1. Why do you represent yourself as an escapee from the
school playground?
Airy has not been around for months and yet you are
repeatedly making rather silly and infantile remarks
in his direction.
If you don't understand the points that Airy makes, then
admit it, or better to keep quiet. As it is, by dealing with
technical points in an international public forum such as this
one by just bad-mouthing your opponents makes you appear to
be a charlatan peddling some snake-oil elixir.
2. Talking of snake-oil, where have your Diracian impulses come from?
The Diracian has some interesting properties - zero width,
area of unity, infinite sum of all possible cosines, a height
which is not discussed but which appears to be greater in magnitude
than a Bristow-Johnson ego (if that were indeed possible). In the
systems that you deal with, what experimental evidence do you
have that there are pulses with the attributes of Diracians upon
which to base your theory?
3. Talking of snake-oil, where did the factor of "T" come from in your
opening lines?
Consider a 16-bit ADC capable of 100 M Samples per sec. In the first
instance we'll use it to sample a geophysical signal of bandwidth
limited
to 300 HZ and sample at 1 kHz, with suitable analogue instrumentation
to match the input signal to the full range of the ADC. If we now
keep the circuit the same, but now sample at 65.536 MHZ, your claimed
factor of "T" will result in the 16 bit range being compressed down
to one bit. We know this doesn't happen -there will be more samples,
but they'll still be of the same magnitude and 16-bit range.
There
robert bristow-johnson wrote:
> in article VVLIe.108880$Pf3.64017@fe2.news.blueyonder.co.uk, ma at
> ma@nowhere.com wrote on 08/05/2005 11:51:
>
> > Where can I find some mathematical modeling? I need to know the theory and
> > then use the code as a learning practice.
>
> you want theory? i'll give you theory.
>
> below is about as fundamental for the theory as you can get. it really is
> just a result or application of the Nyquist/Shannon Sampling and
> Reconstruction Theorem. imagine outputting your signal, at the original
> sampling rate, to an ideal D/A converter and then resampling that analog
> output signal with an ideal A/D converter (running at the new sampling
> rate). now convert that imagination to mathematics (see below).
>
> i could have just referred to the post (responding to the infamous
> "Airy-head") but Google is messing up the ASCII spacing and you don't wanna
> read what Airy had to say, anyway. so it's reposted below.
>
> --
>
> r b-j rbj@audioimagination.com
>
> "Imagination is more important than knowledge."
>
>
>
>
>
> (a monospaced font needed to view the following correctly)
>
>
> ____________________________________________________________________________
>
> Bandlimited Interpolation, Sample Rate Conversion, or
> Fractional-Sample Delay from the P.O.V. of the
> Nyquist/Shannon Sampling and Reconstruction Theorem
>
> ____________________________________________________________________________
>
> Here is the mathematical expression of the sampling and reconstruction
> theorem:
>
>
>
> x(t)*q(t) = T*SUM{x[k]*d(t-k*T)} .------.

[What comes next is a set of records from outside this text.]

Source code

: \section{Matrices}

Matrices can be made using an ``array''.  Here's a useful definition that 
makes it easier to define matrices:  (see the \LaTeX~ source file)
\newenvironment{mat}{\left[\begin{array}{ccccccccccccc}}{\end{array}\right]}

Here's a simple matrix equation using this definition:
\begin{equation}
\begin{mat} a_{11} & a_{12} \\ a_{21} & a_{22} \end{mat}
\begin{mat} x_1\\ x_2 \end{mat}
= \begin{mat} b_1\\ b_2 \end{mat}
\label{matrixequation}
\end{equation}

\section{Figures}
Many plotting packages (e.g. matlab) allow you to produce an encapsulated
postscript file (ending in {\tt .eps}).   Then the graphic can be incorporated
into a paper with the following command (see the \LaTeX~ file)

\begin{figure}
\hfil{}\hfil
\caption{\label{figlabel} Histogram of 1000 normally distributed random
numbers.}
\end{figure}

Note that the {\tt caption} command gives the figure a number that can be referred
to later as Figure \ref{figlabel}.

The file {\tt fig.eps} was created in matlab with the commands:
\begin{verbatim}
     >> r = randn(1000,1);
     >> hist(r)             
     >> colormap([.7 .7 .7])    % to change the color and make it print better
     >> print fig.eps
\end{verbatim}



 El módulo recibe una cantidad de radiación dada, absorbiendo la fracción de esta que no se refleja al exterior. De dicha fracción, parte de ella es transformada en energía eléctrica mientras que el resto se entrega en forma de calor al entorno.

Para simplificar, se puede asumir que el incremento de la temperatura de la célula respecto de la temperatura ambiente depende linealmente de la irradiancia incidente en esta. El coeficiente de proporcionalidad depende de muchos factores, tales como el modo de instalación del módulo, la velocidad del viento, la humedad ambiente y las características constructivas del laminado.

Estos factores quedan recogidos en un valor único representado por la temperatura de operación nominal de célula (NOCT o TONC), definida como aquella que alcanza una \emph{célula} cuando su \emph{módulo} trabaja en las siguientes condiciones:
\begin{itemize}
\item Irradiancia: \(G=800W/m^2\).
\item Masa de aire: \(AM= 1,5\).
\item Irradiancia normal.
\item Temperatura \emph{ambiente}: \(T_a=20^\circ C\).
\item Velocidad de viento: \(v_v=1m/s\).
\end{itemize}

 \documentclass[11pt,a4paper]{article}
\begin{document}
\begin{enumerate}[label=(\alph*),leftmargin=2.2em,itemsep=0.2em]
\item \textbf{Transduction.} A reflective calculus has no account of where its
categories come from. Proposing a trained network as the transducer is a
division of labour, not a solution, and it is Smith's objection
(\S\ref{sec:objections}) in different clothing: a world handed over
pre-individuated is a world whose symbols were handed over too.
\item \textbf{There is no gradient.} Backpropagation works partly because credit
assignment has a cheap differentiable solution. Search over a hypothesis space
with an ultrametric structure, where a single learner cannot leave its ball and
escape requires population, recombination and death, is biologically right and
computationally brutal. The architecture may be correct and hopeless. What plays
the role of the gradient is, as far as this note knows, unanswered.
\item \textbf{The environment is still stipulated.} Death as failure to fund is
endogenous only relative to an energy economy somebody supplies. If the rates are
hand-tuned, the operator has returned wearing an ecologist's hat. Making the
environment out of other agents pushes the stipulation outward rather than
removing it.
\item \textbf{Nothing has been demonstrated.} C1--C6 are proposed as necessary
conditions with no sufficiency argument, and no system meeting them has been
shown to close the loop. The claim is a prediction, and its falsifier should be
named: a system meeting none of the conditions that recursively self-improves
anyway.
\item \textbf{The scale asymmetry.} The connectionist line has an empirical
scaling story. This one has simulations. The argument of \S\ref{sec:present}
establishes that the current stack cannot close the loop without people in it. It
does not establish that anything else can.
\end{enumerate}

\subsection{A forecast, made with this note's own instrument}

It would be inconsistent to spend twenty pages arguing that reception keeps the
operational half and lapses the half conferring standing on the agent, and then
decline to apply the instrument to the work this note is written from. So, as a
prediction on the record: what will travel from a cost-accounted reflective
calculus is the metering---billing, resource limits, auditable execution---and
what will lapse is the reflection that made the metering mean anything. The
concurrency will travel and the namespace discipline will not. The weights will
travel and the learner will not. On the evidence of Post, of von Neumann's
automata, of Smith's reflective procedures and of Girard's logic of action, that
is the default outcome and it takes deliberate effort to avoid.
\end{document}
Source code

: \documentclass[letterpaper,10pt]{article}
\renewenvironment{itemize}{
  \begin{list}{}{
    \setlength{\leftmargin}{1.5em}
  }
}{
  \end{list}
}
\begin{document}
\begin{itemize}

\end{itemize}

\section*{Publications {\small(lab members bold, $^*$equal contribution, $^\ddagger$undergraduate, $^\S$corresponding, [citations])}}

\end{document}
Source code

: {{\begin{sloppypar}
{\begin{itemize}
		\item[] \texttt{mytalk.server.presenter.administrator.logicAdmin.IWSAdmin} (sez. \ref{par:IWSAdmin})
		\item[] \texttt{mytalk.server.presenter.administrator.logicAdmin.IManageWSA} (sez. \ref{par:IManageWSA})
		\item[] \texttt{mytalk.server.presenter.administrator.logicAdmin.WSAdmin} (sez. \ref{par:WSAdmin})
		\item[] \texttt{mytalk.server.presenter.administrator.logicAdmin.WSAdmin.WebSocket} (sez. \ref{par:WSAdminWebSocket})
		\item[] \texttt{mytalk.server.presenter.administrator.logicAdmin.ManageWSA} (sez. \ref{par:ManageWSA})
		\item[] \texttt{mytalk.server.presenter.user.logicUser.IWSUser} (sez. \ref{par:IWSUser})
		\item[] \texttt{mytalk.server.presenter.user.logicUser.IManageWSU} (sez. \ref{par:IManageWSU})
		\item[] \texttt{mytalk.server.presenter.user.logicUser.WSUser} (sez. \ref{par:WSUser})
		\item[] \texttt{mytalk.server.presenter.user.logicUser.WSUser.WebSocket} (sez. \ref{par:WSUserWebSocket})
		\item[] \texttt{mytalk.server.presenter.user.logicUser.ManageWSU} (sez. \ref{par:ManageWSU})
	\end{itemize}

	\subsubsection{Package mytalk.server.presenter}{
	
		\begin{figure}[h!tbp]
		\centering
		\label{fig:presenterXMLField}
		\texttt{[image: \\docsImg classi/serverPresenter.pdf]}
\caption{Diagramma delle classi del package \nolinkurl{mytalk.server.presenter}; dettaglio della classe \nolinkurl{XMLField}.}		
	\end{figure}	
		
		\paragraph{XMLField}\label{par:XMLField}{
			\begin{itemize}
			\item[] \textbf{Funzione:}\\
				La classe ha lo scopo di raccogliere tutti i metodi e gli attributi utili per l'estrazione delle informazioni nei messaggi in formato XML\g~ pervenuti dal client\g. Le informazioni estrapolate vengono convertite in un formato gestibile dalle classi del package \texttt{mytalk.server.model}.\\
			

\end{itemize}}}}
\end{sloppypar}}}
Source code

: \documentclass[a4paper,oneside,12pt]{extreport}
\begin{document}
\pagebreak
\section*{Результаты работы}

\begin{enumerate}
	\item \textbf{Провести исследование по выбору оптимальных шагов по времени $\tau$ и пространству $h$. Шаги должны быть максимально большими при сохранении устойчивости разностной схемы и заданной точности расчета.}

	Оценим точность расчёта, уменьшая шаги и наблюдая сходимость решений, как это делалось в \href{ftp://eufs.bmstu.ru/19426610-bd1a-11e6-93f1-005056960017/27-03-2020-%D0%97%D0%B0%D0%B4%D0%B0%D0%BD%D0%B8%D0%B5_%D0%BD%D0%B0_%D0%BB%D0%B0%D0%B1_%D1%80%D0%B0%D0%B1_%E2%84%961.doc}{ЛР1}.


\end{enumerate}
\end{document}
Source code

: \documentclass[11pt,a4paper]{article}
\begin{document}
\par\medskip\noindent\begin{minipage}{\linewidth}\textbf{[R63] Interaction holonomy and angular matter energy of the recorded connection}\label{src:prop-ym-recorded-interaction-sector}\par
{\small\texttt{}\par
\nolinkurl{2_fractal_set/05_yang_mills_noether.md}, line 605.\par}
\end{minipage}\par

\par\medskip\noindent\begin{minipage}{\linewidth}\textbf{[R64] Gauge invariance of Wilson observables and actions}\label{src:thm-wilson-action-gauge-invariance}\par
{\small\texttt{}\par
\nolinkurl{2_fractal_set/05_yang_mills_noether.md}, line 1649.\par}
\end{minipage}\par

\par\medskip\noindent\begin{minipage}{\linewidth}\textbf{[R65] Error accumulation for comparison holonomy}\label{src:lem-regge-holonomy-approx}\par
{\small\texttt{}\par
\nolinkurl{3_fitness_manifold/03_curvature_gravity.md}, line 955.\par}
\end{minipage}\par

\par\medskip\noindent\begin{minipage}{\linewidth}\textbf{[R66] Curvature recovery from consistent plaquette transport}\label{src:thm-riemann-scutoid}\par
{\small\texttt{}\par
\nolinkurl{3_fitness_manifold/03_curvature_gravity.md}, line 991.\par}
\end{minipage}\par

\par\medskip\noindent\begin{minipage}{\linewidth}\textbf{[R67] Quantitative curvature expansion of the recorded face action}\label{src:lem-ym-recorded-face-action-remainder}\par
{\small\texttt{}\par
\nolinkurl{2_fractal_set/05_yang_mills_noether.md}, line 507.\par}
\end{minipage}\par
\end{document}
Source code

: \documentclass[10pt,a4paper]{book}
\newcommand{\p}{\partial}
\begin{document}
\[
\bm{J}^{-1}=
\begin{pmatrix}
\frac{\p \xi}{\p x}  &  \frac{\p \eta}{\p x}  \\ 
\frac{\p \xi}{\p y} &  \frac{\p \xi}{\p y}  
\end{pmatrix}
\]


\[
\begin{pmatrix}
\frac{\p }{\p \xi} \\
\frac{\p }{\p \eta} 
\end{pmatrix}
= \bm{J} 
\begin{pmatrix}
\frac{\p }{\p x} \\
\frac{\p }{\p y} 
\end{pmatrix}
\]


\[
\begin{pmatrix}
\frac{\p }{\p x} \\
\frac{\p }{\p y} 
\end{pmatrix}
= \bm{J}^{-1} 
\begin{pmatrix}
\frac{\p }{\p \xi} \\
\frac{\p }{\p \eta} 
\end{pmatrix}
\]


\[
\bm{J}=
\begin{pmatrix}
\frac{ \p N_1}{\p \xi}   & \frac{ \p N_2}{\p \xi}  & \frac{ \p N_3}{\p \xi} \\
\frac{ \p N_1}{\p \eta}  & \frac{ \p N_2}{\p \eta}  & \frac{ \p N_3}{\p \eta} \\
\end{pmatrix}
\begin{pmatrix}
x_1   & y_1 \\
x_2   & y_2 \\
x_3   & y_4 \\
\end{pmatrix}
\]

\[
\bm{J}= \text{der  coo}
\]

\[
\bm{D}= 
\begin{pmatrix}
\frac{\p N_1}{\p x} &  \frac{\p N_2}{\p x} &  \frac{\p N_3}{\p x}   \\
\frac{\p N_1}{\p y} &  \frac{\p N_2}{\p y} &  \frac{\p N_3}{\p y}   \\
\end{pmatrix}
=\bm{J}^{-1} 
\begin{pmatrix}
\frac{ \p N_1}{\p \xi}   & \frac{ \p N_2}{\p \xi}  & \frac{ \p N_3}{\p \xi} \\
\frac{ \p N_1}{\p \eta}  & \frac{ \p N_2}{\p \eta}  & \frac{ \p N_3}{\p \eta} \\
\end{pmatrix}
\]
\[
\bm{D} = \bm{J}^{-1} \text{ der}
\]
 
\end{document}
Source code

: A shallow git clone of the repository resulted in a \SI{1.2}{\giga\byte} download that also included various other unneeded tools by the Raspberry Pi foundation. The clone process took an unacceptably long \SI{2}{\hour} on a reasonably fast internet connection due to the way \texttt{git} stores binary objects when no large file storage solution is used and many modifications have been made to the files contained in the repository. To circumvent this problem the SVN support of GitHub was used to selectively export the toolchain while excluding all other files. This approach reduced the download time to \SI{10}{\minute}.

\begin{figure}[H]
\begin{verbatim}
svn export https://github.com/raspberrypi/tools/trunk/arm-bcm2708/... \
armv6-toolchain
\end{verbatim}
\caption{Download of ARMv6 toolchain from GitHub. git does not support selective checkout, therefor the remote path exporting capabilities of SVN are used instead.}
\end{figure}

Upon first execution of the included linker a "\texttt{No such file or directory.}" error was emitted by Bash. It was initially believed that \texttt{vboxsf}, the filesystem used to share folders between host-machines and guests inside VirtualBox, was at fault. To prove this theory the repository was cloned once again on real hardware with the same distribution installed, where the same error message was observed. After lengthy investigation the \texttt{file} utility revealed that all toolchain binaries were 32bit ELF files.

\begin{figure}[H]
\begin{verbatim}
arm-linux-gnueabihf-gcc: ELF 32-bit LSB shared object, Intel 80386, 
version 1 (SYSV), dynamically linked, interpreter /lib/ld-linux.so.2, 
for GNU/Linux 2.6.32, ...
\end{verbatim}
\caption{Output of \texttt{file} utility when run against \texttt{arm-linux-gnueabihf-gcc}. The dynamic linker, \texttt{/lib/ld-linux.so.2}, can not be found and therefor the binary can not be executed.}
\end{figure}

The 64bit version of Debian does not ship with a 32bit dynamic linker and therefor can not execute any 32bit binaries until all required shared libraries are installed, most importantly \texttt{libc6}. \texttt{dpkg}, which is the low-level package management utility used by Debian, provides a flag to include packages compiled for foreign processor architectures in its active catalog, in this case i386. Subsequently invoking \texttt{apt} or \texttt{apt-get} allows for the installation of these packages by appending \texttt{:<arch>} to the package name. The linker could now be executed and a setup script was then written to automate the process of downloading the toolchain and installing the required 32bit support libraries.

> x(t)--->(*)------------------------------------->| H(f) |---> x(t)
> ^ '------'
> |
> | +inf
> '------- q(t) = T * SUM{ d(t - k*T) }
> k=-inf
>
>
> where: d(t) = 'dirac' impulse function
> and T = 1/Fs = sampling period
> Fs = sampling frequency
>
>
> +inf
> q(t) = T * SUM{ d(t - k*T) } is the "sampling function", is periodic
> k=-inf with period T, and can be expressed as a
> Fourier series. It turns out that ALL of
> the Fourier coefficients are equal to 1.
>
>
> +inf
> q(t) = SUM{ c[n]*exp(j*2*pi*n/T*t) }
> n=-inf
>
>
> where c[n] is the Fourier series coefficient:
>
>
> t0+T
> c[n] = 1/T * integral{q(t) * exp(-j*2*pi*n/T*t) dt}
> t0
>
>
> and t0 can be any time. We choose t0 to be -T/2.
>
>
> T/2 +inf
> c[n] = 1/T * integral{T * SUM{ d(t - k*T) } * exp(-j*2*pi*n/T*t) dt}
> -T/2 k=-inf
>
>
> T/2
> = integral{ d(t - 0*T) * exp(-j*2*pi*n/T*t) dt}
> -T/2
>
>
> T/2
> = integral{ d(t) * exp(-j*2*pi*n/T*t) dt}
> -T/2
>
>
> = exp(-j*2*pi*n/T*0)
>
>
> = 1
>
>
> So all Fourier series coefficients for the periodic q(t) are 1.
> This results in another valid expression for q(t):
>
>
> +inf
> q(t) = SUM{ exp(j*2*pi*n*Fs*t) } .
> n=-inf
>
>
> The sampled signal looks like:
>
>
> +inf
> x(t)*q(t) = x(t) * T * SUM{ d(t - k*T) }
> k=-inf
>
>
> +inf
> = T * SUM{ x(t) * d(t - k*T) }
> k=-inf
>
>
> +inf
> = T * SUM{ x(k*T) * d(t - k*T) }
> k=-inf
>
>
> +inf
> = T * SUM{ x[k] * d(t - k*T) }
> k=-inf
>
>
> where x[k] =def x(k*T) by definition. (We are using the notation
> that x[] is a discrete sequence and x() is a continuous function.)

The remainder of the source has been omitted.